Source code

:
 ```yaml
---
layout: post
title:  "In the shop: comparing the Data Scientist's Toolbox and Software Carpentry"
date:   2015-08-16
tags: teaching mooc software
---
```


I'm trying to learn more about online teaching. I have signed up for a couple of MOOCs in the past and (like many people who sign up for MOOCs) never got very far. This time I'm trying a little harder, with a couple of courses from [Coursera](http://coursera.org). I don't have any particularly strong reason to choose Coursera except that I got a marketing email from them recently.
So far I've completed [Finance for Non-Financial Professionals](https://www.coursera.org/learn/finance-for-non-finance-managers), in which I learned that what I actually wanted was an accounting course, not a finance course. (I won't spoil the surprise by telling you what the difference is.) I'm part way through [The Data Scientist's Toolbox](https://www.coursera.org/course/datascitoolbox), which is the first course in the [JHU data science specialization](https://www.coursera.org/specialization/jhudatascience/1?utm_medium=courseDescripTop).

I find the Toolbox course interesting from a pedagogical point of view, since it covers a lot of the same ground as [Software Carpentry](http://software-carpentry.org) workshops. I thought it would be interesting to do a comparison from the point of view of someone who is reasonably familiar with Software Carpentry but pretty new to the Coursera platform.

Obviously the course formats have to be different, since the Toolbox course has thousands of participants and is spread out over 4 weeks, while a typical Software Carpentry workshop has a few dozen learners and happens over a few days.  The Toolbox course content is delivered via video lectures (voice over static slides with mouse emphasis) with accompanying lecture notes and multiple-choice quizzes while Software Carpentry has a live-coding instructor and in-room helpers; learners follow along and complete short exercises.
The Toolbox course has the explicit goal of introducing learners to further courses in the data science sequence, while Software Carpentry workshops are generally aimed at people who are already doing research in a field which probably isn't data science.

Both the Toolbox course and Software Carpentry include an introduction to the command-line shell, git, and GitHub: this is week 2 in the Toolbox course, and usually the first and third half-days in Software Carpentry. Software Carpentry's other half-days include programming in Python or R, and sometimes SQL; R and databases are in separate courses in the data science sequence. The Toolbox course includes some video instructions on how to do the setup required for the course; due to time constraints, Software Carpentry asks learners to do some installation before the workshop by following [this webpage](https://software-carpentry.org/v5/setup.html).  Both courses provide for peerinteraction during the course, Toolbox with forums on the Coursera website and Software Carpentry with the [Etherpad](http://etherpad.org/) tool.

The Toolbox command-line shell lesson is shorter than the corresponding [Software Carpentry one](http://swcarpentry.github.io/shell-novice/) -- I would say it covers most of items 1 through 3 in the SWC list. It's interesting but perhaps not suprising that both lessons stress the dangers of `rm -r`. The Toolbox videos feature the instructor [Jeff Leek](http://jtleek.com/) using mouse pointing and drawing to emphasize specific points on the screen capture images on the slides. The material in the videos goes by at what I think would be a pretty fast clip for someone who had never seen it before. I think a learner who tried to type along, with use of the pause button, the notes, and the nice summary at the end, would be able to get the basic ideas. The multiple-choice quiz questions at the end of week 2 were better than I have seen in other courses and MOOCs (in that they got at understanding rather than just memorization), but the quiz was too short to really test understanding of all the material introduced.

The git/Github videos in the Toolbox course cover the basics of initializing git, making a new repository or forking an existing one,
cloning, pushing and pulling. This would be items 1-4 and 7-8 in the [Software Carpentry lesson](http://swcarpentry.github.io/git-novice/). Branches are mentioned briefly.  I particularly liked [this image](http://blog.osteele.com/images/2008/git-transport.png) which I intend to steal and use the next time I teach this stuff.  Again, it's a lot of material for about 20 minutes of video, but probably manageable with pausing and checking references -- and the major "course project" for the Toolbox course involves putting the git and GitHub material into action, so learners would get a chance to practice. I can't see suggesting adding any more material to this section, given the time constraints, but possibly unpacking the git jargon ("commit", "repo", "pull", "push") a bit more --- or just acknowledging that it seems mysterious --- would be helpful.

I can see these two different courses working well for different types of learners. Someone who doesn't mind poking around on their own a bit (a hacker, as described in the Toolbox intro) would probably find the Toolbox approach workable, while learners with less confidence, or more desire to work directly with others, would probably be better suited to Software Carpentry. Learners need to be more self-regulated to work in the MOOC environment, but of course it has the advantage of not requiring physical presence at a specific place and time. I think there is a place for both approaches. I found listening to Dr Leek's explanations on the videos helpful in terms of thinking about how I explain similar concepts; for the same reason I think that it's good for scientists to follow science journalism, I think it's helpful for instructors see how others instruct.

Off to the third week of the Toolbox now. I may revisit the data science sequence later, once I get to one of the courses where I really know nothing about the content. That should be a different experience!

--------

» HOW TO COMPLETE THIS TASK:
For the material above, produce a word-for-word copy.

» RESULT OF THE EXERCISE:
Source code

:
 ```yaml
---
layout: post
title:  "In the shop: comparing the Data Scientist's Toolbox and Software Carpentry"
date:   2015-08-16
tags: teaching mooc software
---
```


I'm trying to learn more about online teaching. I have signed up for a couple of MOOCs in the past and (like many people who sign up for MOOCs) never got very far. This time I'm trying a little harder, with a couple of courses from [Coursera](http://coursera.org). I don't have any particularly strong reason to choose Coursera except that I got a marketing email from them recently.
So far I've completed [Finance for Non-Financial Professionals](https://www.coursera.org/learn/finance-for-non-finance-managers), in which I learned that what I actually wanted was an accounting course, not a finance course. (I won't spoil the surprise by telling you what the difference is.) I'm part way through [The Data Scientist's Toolbox](https://www.coursera.org/course/datascitoolbox), which is the first course in the [JHU data science specialization](https://www.coursera.org/specialization/jhudatascience/1?utm_medium=courseDescripTop).

I find the Toolbox course interesting from a pedagogical point of view, since it covers a lot of the same ground as [Software Carpentry](http://software-carpentry.org) workshops. I thought it would be interesting to do a comparison from the point of view of someone who is reasonably familiar with Software Carpentry but pretty new to the Coursera platform.

Obviously the course formats have to be different, since the Toolbox course has thousands of participants and is spread out over 4 weeks, while a typical Software Carpentry workshop has a few dozen learners and happens over a few days.  The Toolbox course content is delivered via video lectures (voice over static slides with mouse emphasis) with accompanying lecture notes and multiple-choice quizzes while Software Carpentry has a live-coding instructor and in-room helpers; learners follow along and complete short exercises.
The Toolbox course has the explicit goal of introducing learners to further courses in the data science sequence, while Software Carpentry workshops are generally aimed at people who are already doing research in a field which probably isn't data science.

Both the Toolbox course and Software Carpentry include an introduction to the command-line shell, git, and GitHub: this is week 2 in the Toolbox course, and usually the first and third half-days in Software Carpentry. Software Carpentry's other half-days include programming in Python or R, and sometimes SQL; R and databases are in separate courses in the data science sequence. The Toolbox course includes some video instructions on how to do the setup required for the course; due to time constraints, Software Carpentry asks learners to do some installation before the workshop by following [this webpage](https://software-carpentry.org/v5/setup.html).  Both courses provide for peerinteraction during the course, Toolbox with forums on the Coursera website and Software Carpentry with the [Etherpad](http://etherpad.org/) tool.

The Toolbox command-line shell lesson is shorter than the corresponding [Software Carpentry one](http://swcarpentry.github.io/shell-novice/) -- I would say it covers most of items 1 through 3 in the SWC list. It's interesting but perhaps not suprising that both lessons stress the dangers of `rm -r`. The Toolbox videos feature the instructor [Jeff Leek](http://jtleek.com/) using mouse pointing and drawing to emphasize specific points on the screen capture images on the slides. The material in the videos goes by at what I think would be a pretty fast clip for someone who had never seen it before. I think a learner who tried to type along, with use of the pause button, the notes, and the nice summary at the end, would be able to get the basic ideas. The multiple-choice quiz questions at the end of week 2 were better than I have seen in other courses and MOOCs (in that they got at understanding rather than just memorization), but the quiz was too short to really test understanding of all the material introduced.

The git/Github videos in the Toolbox course cover the basics of initializing git, making a new repository or forking an existing one,
cloning, pushing and pulling. This would be items 1-4 and 7-8 in the [Software Carpentry lesson](http://swcarpentry.github.io/git-novice/). Branches are mentioned briefly.  I particularly liked [this image](http://blog.osteele.com/images/2008/git-transport.png) which I intend to steal and use the next time I teach this stuff.  Again, it's a lot of material for about 20 minutes of video, but probably manageable with pausing and checking references -- and the major "course project" for the Toolbox course involves putting the git and GitHub material into action, so learners would get a chance to practice. I can't see suggesting adding any more material to this section, given the time constraints, but possibly unpacking the git jargon ("commit", "repo", "pull", "push") a bit more --- or just acknowledging that it seems mysterious --- would be helpful.

I can see these two different courses working well for different types of learners. Someone who doesn't mind poking around on their own a bit (a hacker, as described in the Toolbox intro) would probably find the Toolbox approach workable, while learners with less confidence, or more desire to work directly with others, would probably be better suited to Software Carpentry. Learners need to be more self-regulated to work in the MOOC environment, but of course it has the advantage of not requiring physical presence at a specific place and time. I think there is a place for both approaches. I found listening to Dr Leek's explanations on the videos helpful in terms of thinking about how I explain similar concepts; for the same reason I think that it's good for scientists to follow science journalism, I think it's helpful for instructors see how others instruct.

Off to the third week of the Toolbox now. I may revisit the data science sequence later, once I get to one of the courses where I really know nothing about the content. That should be a different experience!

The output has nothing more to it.